Obviously, the colonists need to learn to farm and garden. They also need to learn to cope with seasonal variability. Since the most ancient civilizations, we have had to deal with the fact that food is more abundant at some times than at others. Unlike some mammals that balance it out by storing and drawing down fat (think of whales and penguins that go without eating for months at a time), we use external food storage systems and techniques, from granaries to salting and canning.
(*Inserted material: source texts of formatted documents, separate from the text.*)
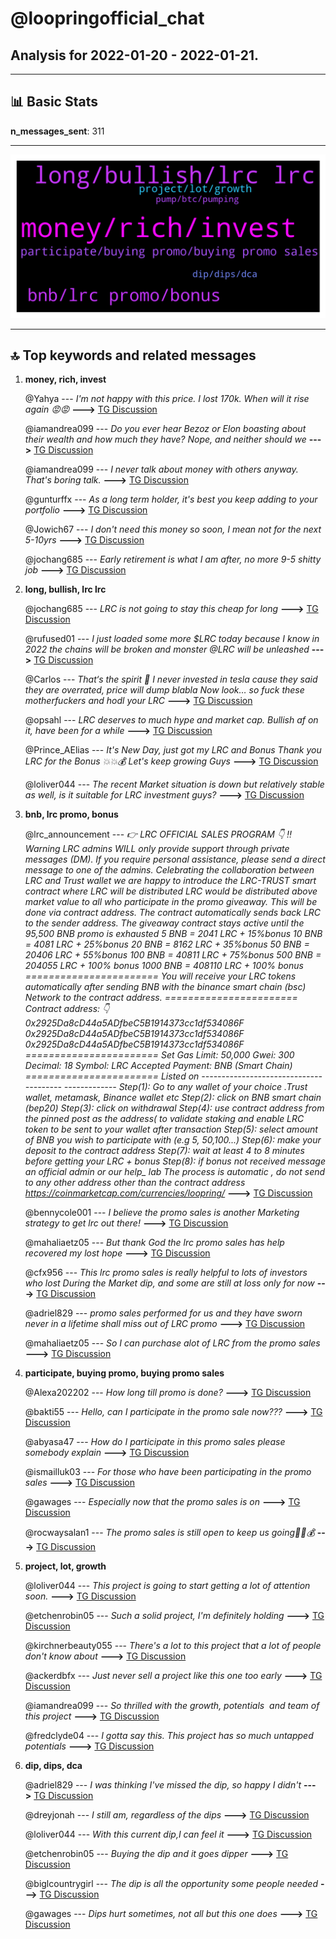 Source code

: # **@loopringofficial_chat**
 ## Analysis for **2022-01-20** - **2022-01-21**.

---

## 📊 **Basic Stats**

**n_messages_sent**: 311

---
![wordcloud](loopringofficial_chat_1Days_wordcloud.png)

---


## 🔝 **Top keywords and related messages**

1. **money, rich, invest**

    @Yahya --- *I'm not happy with this price. I lost 170k. When will it rise again 😡😡* **--->** [TG Discussion](https://t.me/loopringofficial_chat/25993)

    @iamandrea099 --- *Do you ever hear Bezoz or Elon boasting about their wealth and how much they have? Nope, and neither should we* **--->** [TG Discussion](https://t.me/loopringofficial_chat/25878)

    @iamandrea099 --- *I never talk about money with others anyway. That's boring talk.* **--->** [TG Discussion](https://t.me/loopringofficial_chat/25877)

    @gunturffx --- *As a long term holder, it's best you keep adding to your portfolio* **--->** [TG Discussion](https://t.me/loopringofficial_chat/25771)

    @Jowich67 --- *I don't need this money so soon, I mean not for the next 5-10yrs* **--->** [TG Discussion](https://t.me/loopringofficial_chat/26124)

    @jochang685 --- *Early retirement is what I am after, no more 9-5 shitty job* **--->** [TG Discussion](https://t.me/loopringofficial_chat/26166)

2. **long, bullish, lrc lrc**

    @jochang685 --- *LRC is not going to stay this cheap for long* **--->** [TG Discussion](https://t.me/loopringofficial_chat/26184)

    @rufused01 --- *I just loaded some more $LRC today because I know in 2022 the chains will be broken and monster @LRC will be unleashed* **--->** [TG Discussion](https://t.me/loopringofficial_chat/25776)

    @Carlos --- *That‘s the spirit 🤩 I never invested in tesla cause they said they are overrated, price will dump blabla  Now look… so fuck these motherfuckers and hodl your LRC* **--->** [TG Discussion](https://t.me/loopringofficial_chat/25890)

    @opsahl --- *LRC deserves to much hype and market cap. Bullish af on it, have been for a while* **--->** [TG Discussion](https://t.me/loopringofficial_chat/26187)

    @Prince_AElias --- *It's New Day, just got my LRC and Bonus Thank you LRC for the Bonus 💥💥💰  Let's keep growing Guys* **--->** [TG Discussion](https://t.me/loopringofficial_chat/25803)

    @loliver044 --- *The recent Market situation is down but relatively stable as well, is it suitable for LRC investment guys?* **--->** [TG Discussion](https://t.me/loopringofficial_chat/26165)

3. **bnb, lrc promo, bonus**

    @lrc_announcement --- *👉 LRC OFFICIAL SALES PROGRAM 👇              ‼️Warning LRC admins WILL only provide support through private messages (DM). If you require personal assistance, please send a direct message to one of the admins.   Celebrating the collaboration between LRC and Trust wallet we are happy to introduce the LRC-TRUST smart contract where LRC will be distributed    LRC  would be distributed above market value to all who participate in the promo giveaway.    This will  be done via contract address.  The contract automatically sends  back  LRC  to the  sender address.   The giveaway contract stays active until the 95,500 BNB promo is exhausted     5 BNB =  2041 LRC + 15%bonus            10 BNB = 4081 LRC + 25%bonus               20 BNB = 8162 LRC + 35%bonus   50 BNB =  20406 LRC + 55%bonus        100 BNB = 40811 LRC + 75%bonus    500 BNB = 204055 LRC + 100% bonus  1000 BNB = 408110 LRC + 100% bonus  ======================= You will receive your LRC tokens automatically after sending BNB with the binance smart chain (bsc)  Network to the contract address.  =======================  Contract address: 👇  0x2925Da8cD44a5ADfbeC5B1914373cc1df534086F   0x2925Da8cD44a5ADfbeC5B1914373cc1df534086F   0x2925Da8cD44a5ADfbeC5B1914373cc1df534086F   ======================= Set Gas Limit: 50,000 Gwei: 300 Decimal: 18 Symbol: LRC Accepted Payment: BNB (Smart Chain)  ======================= Listed on   --------------------------------------- ------------- Step(1): Go to any wallet of your choice .Trust wallet, metamask, Binance wallet etc  Step(2): click on BNB smart chain (bep20)  Step(3): click on withdrawal   Step(4): use contract address from the pinned post as the address( to validate staking and enable LRC token to be sent to your wallet after transaction   Step(5): select amount of BNB you wish to participate with (e.g 5, 50,100...)  Step(6): make your deposit to the contract address   Step(7): wait at least 4 to 8 minutes before getting your LRC + bonus  Step(8): if bonus not received message an official admin or our help_ lab   The process is automatic , do not send to any other address other than the contract address   https://coinmarketcap.com/currencies/loopring/* **--->** [TG Discussion](https://t.me/loopringofficial_chat/25768)

    @bennycole001 --- *I believe the promo sales is another Marketing strategy to get lrc out there!* **--->** [TG Discussion](https://t.me/loopringofficial_chat/25900)

    @mahaliaetz05 --- *But thank God the lrc promo sales has help recovered my lost hope* **--->** [TG Discussion](https://t.me/loopringofficial_chat/26152)

    @cfx956 --- *This lrc promo sales is really helpful to lots of investors who lost During the Market dip, and some are still at loss only for now* **--->** [TG Discussion](https://t.me/loopringofficial_chat/26150)

    @adriel829 --- *promo sales performed for us and they have sworn never in a lifetime shall miss out of LRC promo* **--->** [TG Discussion](https://t.me/loopringofficial_chat/26145)

    @mahaliaetz05 --- *So I can purchase alot of LRC from the promo sales* **--->** [TG Discussion](https://t.me/loopringofficial_chat/25696)

4. **participate, buying promo, buying promo sales**

    @Alexa202202 --- *How long till promo is done?* **--->** [TG Discussion](https://t.me/loopringofficial_chat/26075)

    @bakti55 --- *Hello, can I participate in the promo sale now???* **--->** [TG Discussion](https://t.me/loopringofficial_chat/25902)

    @abyasa47 --- *How do I participate in this promo sales please somebody explain* **--->** [TG Discussion](https://t.me/loopringofficial_chat/25925)

    @ismailluk03 --- *For those who have been participating in the promo sales* **--->** [TG Discussion](https://t.me/loopringofficial_chat/26041)

    @gawages --- *Especially now that the promo sales is on* **--->** [TG Discussion](https://t.me/loopringofficial_chat/25971)

    @rocwaysalan1 --- *The promo sales is still open to keep us going💯🚀💰* **--->** [TG Discussion](https://t.me/loopringofficial_chat/26026)

5. **project, lot, growth**

    @loliver044 --- *This project is going to start getting a lot of attention soon.* **--->** [TG Discussion](https://t.me/loopringofficial_chat/25653)

    @etchenrobin05 --- *Such a solid project, I'm definitely holding* **--->** [TG Discussion](https://t.me/loopringofficial_chat/25670)

    @kirchnerbeauty055 --- *There's a lot to this project that a lot of people don't know about* **--->** [TG Discussion](https://t.me/loopringofficial_chat/25973)

    @ackerdbfx --- *Just never sell a project like this one too early* **--->** [TG Discussion](https://t.me/loopringofficial_chat/25937)

    @iamandrea099 --- *So thrilled with the growth, potentials  and team of this project* **--->** [TG Discussion](https://t.me/loopringofficial_chat/25674)

    @fredclyde04 --- *I gotta say this. This project has so much untapped potentials* **--->** [TG Discussion](https://t.me/loopringofficial_chat/26064)

6. **dip, dips, dca**

    @adriel829 --- *I was thinking I've missed the dip, so happy I didn't* **--->** [TG Discussion](https://t.me/loopringofficial_chat/26092)

    @dreyjonah --- *I still am, regardless of the dips* **--->** [TG Discussion](https://t.me/loopringofficial_chat/26087)

    @loliver044 --- *With this current dip,I can feel it* **--->** [TG Discussion](https://t.me/loopringofficial_chat/26051)

    @etchenrobin05 --- *Buying the dip and it goes dipper* **--->** [TG Discussion](https://t.me/loopringofficial_chat/26007)

    @biglcountrygirl --- *The dip is all the opportunity some people needed* **--->** [TG Discussion](https://t.me/loopringofficial_chat/25800)

    @gawages --- *Dips hurt sometimes, not all but this one does* **--->** [TG Discussion](https://t.me/loopringofficial_chat/26038)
Unfortunately, electricity is not so easily stored as food. Nevertheless, we have many options for energy storage. We can balance renewable production between energy sources (wind, solar, geothermal, etc) and between regions. We can store energy in pumped hydroelectric storage and multi-reservoir tidal systems. We can use electric vehicles as a storage and load balancing system, and work to improve batteries, flywheels, and capacitors.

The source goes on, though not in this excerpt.